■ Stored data

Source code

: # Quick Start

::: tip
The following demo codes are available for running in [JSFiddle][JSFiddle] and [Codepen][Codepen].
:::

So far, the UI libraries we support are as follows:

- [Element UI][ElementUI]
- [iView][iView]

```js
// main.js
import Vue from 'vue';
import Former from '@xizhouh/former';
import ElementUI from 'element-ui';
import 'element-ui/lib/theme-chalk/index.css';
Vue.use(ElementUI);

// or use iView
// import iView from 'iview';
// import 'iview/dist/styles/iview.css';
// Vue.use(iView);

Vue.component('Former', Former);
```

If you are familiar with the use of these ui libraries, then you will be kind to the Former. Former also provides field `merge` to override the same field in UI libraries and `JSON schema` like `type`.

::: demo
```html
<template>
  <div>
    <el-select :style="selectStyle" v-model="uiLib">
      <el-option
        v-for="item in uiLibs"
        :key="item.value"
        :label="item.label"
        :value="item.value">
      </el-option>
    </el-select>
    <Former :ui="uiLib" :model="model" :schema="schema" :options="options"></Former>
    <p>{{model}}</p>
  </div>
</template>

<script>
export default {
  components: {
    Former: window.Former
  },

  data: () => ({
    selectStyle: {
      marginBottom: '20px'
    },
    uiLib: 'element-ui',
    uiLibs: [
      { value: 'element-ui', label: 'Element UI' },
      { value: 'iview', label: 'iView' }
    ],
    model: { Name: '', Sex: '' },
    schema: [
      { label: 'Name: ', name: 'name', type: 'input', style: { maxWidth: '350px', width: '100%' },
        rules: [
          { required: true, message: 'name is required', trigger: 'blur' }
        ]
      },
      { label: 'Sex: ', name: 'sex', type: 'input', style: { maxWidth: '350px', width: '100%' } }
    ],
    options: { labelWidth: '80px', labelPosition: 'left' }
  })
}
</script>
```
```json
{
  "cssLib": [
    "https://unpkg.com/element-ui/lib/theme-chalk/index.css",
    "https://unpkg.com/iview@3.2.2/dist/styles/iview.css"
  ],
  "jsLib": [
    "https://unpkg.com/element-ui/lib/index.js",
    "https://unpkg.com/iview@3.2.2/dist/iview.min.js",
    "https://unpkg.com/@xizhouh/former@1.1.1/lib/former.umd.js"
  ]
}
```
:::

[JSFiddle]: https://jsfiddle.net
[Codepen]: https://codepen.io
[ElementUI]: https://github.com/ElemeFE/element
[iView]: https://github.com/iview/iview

■ Problem statement
The answer must be every line from the records above that contains "unpkg".

■ Exercise solution
    "https://unpkg.com/element-ui/lib/theme-chalk/index.css",
    "https://unpkg.com/iview@3.2.2/dist/styles/iview.css"
    "https://unpkg.com/element-ui/lib/index.js",
    "https://unpkg.com/iview@3.2.2/dist/iview.min.js",
    "https://unpkg.com/@xizhouh/former@1.1.1/lib/former.umd.js"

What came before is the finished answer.